◆ **EXERCISE**: Please work out how many lines in the data below contain "which", and reply with that number alone.

◆ **DATA FOR REVIEW**:
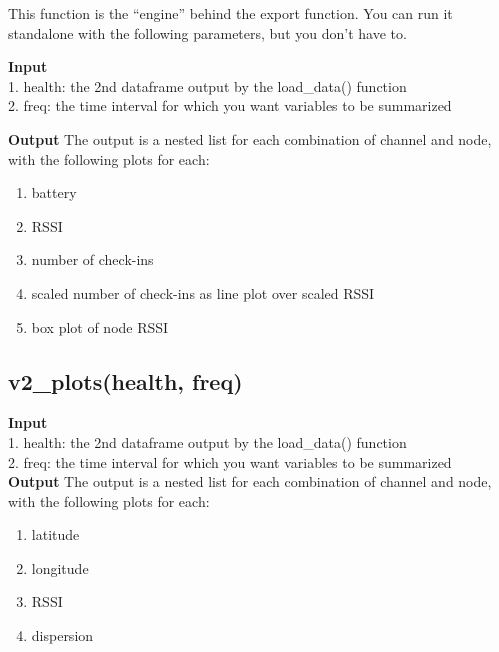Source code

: \documentclass[
]{book}
\providecommand{\tightlist}{%
  \setlength{\itemsep}{0pt}\setlength{\parskip}{0pt}}
\begin{document}
This function is the ``engine'' behind the export function. You can run it standalone with the following parameters, but you don't have to.

\textbf{Input}\\
1. health: the 2nd dataframe output by the load\_data() function\\
2. freq: the time interval for which you want variables to be summarized

\textbf{Output}
The output is a nested list for each combination of channel and node, with the following plots for each:

\begin{enumerate}
\def\labelenumi{\arabic{enumi}.}
\tightlist
\item
  battery\\
\item
  RSSI\\
\item
  number of check-ins\\
\item
  scaled number of check-ins as line plot over scaled RSSI\\
\item
  box plot of node RSSI
\end{enumerate}

\hypertarget{v2_plotshealth-freq}{%
\subsection{v2\_plots(health, freq)}\label{v2_plotshealth-freq}}

\textbf{Input}\\
1. health: the 2nd dataframe output by the load\_data() function\\
2. freq: the time interval for which you want variables to be summarized\\
\textbf{Output} The output is a nested list for each combination of channel and node, with the following plots for each:

\begin{enumerate}
\def\labelenumi{\arabic{enumi}.}
\tightlist
\item
  latitude\\
\item
  longitude\\
\item
  RSSI\\
\item
  dispersion
\end{enumerate}
\end{document}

◆ **RESPONSE BELOW**: 2